In some areas. If you go to say Denmark almost everyone under 30 can speak english. Almost everyone in the US for the past 30 years has at least had a class in Spanish.

But as low a bar as that is, 15 years, or even 100 years, is no where near enough time for even 50% of the population to achieve it.

Yep, you did say ‘kids’ and not ‘100 percent of the population’. I stand corrected and apologize. However, requiring Spanish, even if it is in most public school curricula, will not translate to all kids being bilingual in fifteen years, however loosely one defines bilingual. There are many isolated, rural communities in the US as well as those for which teaching Spanish, or any other language, provides little to no benefit to the local market, and this completely ignores the larger than zero percent of the population who will ensure their children are not ‘polluted’ by exposure to or inculcation by other languages and cultures.

And what percentage of Americans would you say are bilingual?

It’s law out here that high schoolers have to take a foreign language. It was in the early 90’s as well when I was in and not one of anyone I know* who did take a foreign language in HS remembers anything beyond what food you might buy at the store or order at the Mexican restuarant.

So even having eveyrone forced to take foreign language classes doesn’t translate in bilingualism.

*Except the lady who speaks Spanish, but that’s because Spanish was her first language and she took German with me in HS and we don’t remember jack excpet for words you might use at Oktoberfest.

Public school curricula in most states already includes a foreign language requirement. Some start as young as kindergarten.

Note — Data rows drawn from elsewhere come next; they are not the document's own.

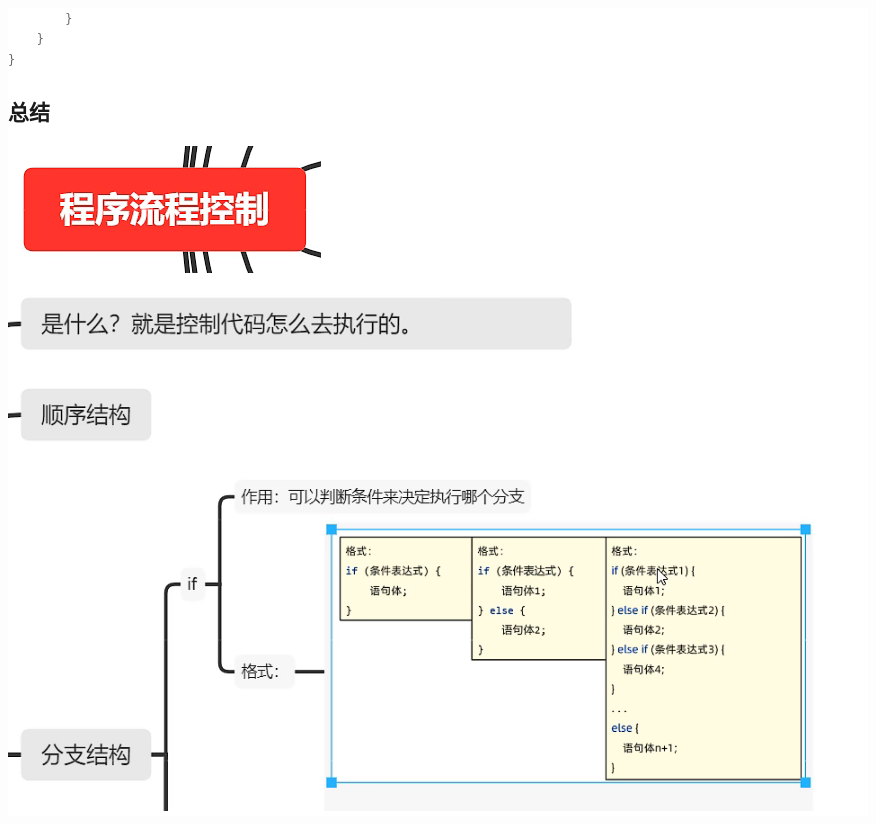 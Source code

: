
 ```java
        }
    }
}
```

## 总结

![screen-capture](d3767973aa5b3b725bf56c973689198e.png)

![screen-capture](07c0e86e1549801332f9ac59749362a4.png)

And yet, kids aren’t bilingual because it all disappears by the end of college.

There’s only one prediction I think I can make with any certainty: the majority of the cars on the road will be hybrids, plug-in hybrids, or electric. Gas-only will be phased out over the next decade and a half as people start looking for better gas mileage.

Heavily assisted driving of cars with self driving zones on the verge of appearing. I don’t see completely autonomous cars making the politically acceptable risk factor cut without some outside assistance.

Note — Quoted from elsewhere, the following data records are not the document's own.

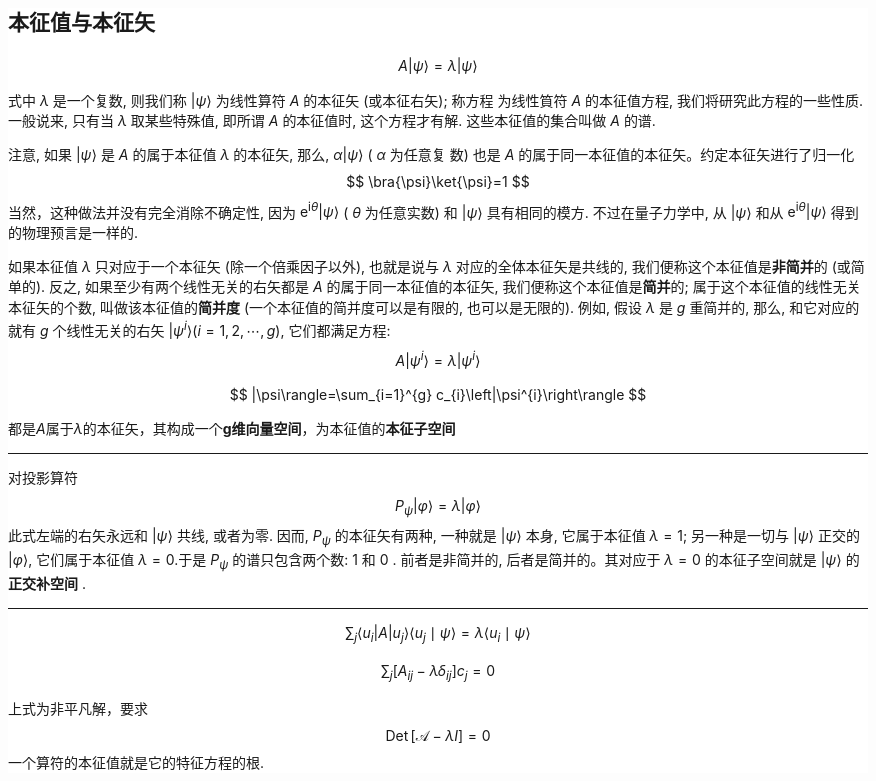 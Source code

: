 ## 本征值与本征矢

$$
A|\psi\rangle=\lambda|\psi\rangle
$$

式中 $\lambda$ 是一个复数, 则我们称 $|\psi\rangle$ 为线性算符 $A$ 的本征矢 (或本征右矢); 称方程  为线性筫符 $A$ 的本征值方程, 我们将研究此方程的一些性质. 一般说来, 只有当 $\lambda$ 取某些特殊值, 即所谓 $A$ 的本征值时, 这个方程才有解. 这些本征值的集合叫做 $A$ 的谱.

注意, 如果 $|\psi\rangle$ 是 $A$ 的属于本征值 $\lambda$ 的本征矢, 那么, $\alpha|\psi\rangle$ ( $\alpha$ 为任意复 数) 也是 $A$ 的属于同一本征值的本征矢。约定本征矢进行了归一化
$$
\bra{\psi}\ket{\psi}=1
$$
当然，这种做法并没有完全消除不确定性, 因为 $\mathrm{e}^{\mathrm{i} \theta}|\psi\rangle$ ( $\theta$ 为任意实数) 和 $|\psi\rangle$ 具有相同的模方. 不过在量子力学中, 从 $|\psi\rangle$ 和从 $\mathrm{e}^{\mathrm{i} \theta}|\psi\rangle$ 得到的物理预言是一样的.

如果本征值 $\lambda$ 只对应于一个本征矢 (除一个倍乘因子以外), 也就是说与 $\lambda$ 对应的全体本征矢是共线的, 我们便称这个本征值是**非简并**的 (或简单的). 反之, 如果至少有两个线性无关的右矢都是 $A$ 的属于同一本征值的本征矢, 我们便称这个本征值是**简并**的; 属于这个本征值的线性无关本征矢的个数, 叫做该本征值的**简并度** (一个本征值的简并度可以是有限的, 也可以是无限的). 例如, 假设 $\lambda$ 是 $g$ 重简并的, 那么, 和它对应的就有 $g$ 个线性无关的右矢 $\left|\psi^{i}\right\rangle(i=1,2, \cdots, g)$, 它们都满足方程:
$$
A\left|\psi^{i}\right\rangle=\lambda\left|\psi^{i}\right\rangle
$$

$$
|\psi\rangle=\sum_{i=1}^{g} c_{i}\left|\psi^{i}\right\rangle
$$

都是$A$属于$\lambda$的本征矢，其构成一个**g维向量空间**，为本征值的**本征子空间**

---

对投影算符
$$
P_{\psi}|\varphi\rangle=\lambda|\varphi\rangle
$$
此式左端的右矢永远和 $|\psi\rangle$ 共线, 或者为零. 因而, $P_{\psi}$ 的本征矢有两种, 一种就是 $|\psi\rangle$ 本身, 它属于本征值 $\lambda=1$; 另一种是一切与 $|\psi\rangle$ 正交的 $|\varphi\rangle$, 它们属于本征值 $\lambda=0 .$于是 $P_{\psi}$ 的谱只包含两个数: 1 和 0 . 前者是非简并的, 后者是简并的。其对应于 $\lambda=0$ 的本征子空间就是 $|\psi\rangle$ 的**正交补空间** .

---

$$
\sum_{j}\left\langle u_{i}|A| u_{j}\right\rangle\left\langle u_{j} \mid \psi\right\rangle=\lambda\left\langle u_{i} \mid \psi\right\rangle
$$

$$
\sum_{j}\left[A_{i j}-\lambda \delta_{i j}\right] c_{j}=0
$$

上式为非平凡解，要求
$$
\operatorname{Det}[\mathscr{A}-\lambda I]=0
$$
一个算符的本征值就是它的特征方程的根.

Unskilled labor is under severe pressure from automation with likely a mix of both social changes and social friction as we continue to work through the change.

Cell phone saturation going down in urban areas as people start to shift to devices that use VOIP and wifi style connections as their primary means of communication.

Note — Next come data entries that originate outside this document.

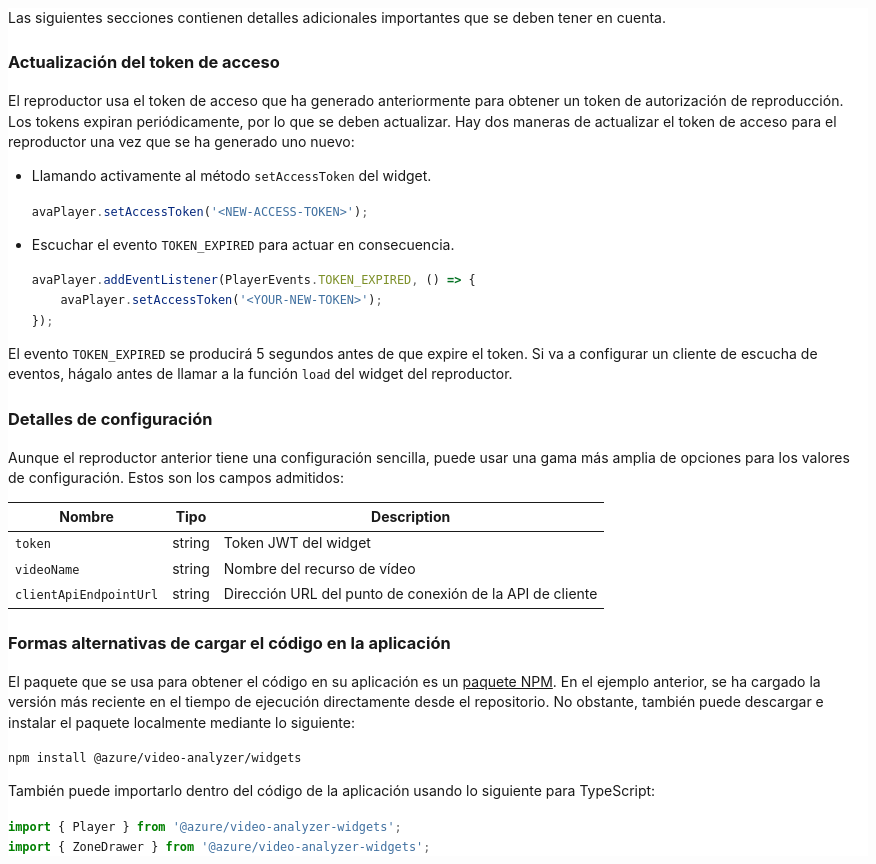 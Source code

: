 Las siguientes secciones contienen detalles adicionales importantes que se deben tener en cuenta.
### <a name="refresh-the-access-token"></a>Actualización del token de acceso

El reproductor usa el token de acceso que ha generado anteriormente para obtener un token de autorización de reproducción. Los tokens expiran periódicamente, por lo que se deben actualizar. Hay dos maneras de actualizar el token de acceso para el reproductor una vez que se ha generado uno nuevo:

* Llamando activamente al método `setAccessToken` del widget.
    ```typescript
    avaPlayer.setAccessToken('<NEW-ACCESS-TOKEN>');
    ```
* Escuchar el evento `TOKEN_EXPIRED` para actuar en consecuencia.
    ```typescript
    avaPlayer.addEventListener(PlayerEvents.TOKEN_EXPIRED, () => {
        avaPlayer.setAccessToken('<YOUR-NEW-TOKEN>');
    });
    ```

El evento `TOKEN_EXPIRED` se producirá 5 segundos antes de que expire el token. Si va a configurar un cliente de escucha de eventos, hágalo antes de llamar a la función `load` del widget del reproductor.

### <a name="configuration-details"></a>Detalles de configuración

Aunque el reproductor anterior tiene una configuración sencilla, puede usar una gama más amplia de opciones para los valores de configuración. Estos son los campos admitidos:

| Nombre   | Tipo             | Description                         |
| ------ | ---------------- | ----------------------------------- |
| `token`  | string | Token JWT del widget |
| `videoName` | string | Nombre del recurso de vídeo  |
| `clientApiEndpointUrl` | string | Dirección URL del punto de conexión de la API de cliente |

### <a name="alternate-ways-to-load-the-code-into-your-application"></a>Formas alternativas de cargar el código en la aplicación

El paquete que se usa para obtener el código en su aplicación es un [paquete NPM](https://www.npmjs.com/package/@azure/video-analyzer-widgets). En el ejemplo anterior, se ha cargado la versión más reciente en el tiempo de ejecución directamente desde el repositorio. No obstante, también puede descargar e instalar el paquete localmente mediante lo siguiente:

```bash
npm install @azure/video-analyzer/widgets
```

También puede importarlo dentro del código de la aplicación usando lo siguiente para TypeScript:

```typescript
import { Player } from '@azure/video-analyzer-widgets';
import { ZoneDrawer } from '@azure/video-analyzer-widgets';
```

Flying cars… will still be in science fiction and people will still be predicting them about the same number of decades out.

The old joke will still hold mostly true:

Lately I’ve been trying to think of common household objects that will be obsoleted within the next 20 years, and unknown 20 years later.

If you wake up from a coma in the US in 2030, I’d be willing to wager you will never see a can opener again.

The first octogenarian US president too.

I bloody hope there is a baldness cure, but I seriously doubt it

Self-driving cars.
There will be big arguments about reinstating Obamacare.
Few people will bother voting since big money rules both parties.
Climate-change deniers are still at it and the US is burning more fossil fuel than ever.
The internet will grind to a halt unless you pay through the nose for priority.
Unemployment will hit double digits and stay there.
The economy will have stagnated as hardly anyone has any money to buy anything.

A propos that last point, many many years ago I tried to figure out why North America (at least US and Canada) were so wealthy and Latin America so poor and decided that the most convincing explanation was that in every Latin country there were a few extremely wealthy families and everyone else was abjectly poor. I never found a better explanation. And this was decades before Piketty came along.

Although there is no cure for going bald, there is a remedy. Please read my “Ask the…” thread on my personal experiences with surgical follical transplantation.

Why do you think that? I suspect cans will have a sort of renaissance in the future, considering they’re highly recyclable and sturdy, and the infrastructure is already in place to produce and distribute them.

I suspect that by 2030 print newspapers will be one of those things that geezers have to go out of their way to get delivered… in the few places where they’re still printed at all. I suspect also that there’ll be a round or two of consolidation between the newspaper companies and the television networks who are owned by the same media companies- why have a newspaper website and a TV station website with two gangs of competing reporters working for the same ultimate company?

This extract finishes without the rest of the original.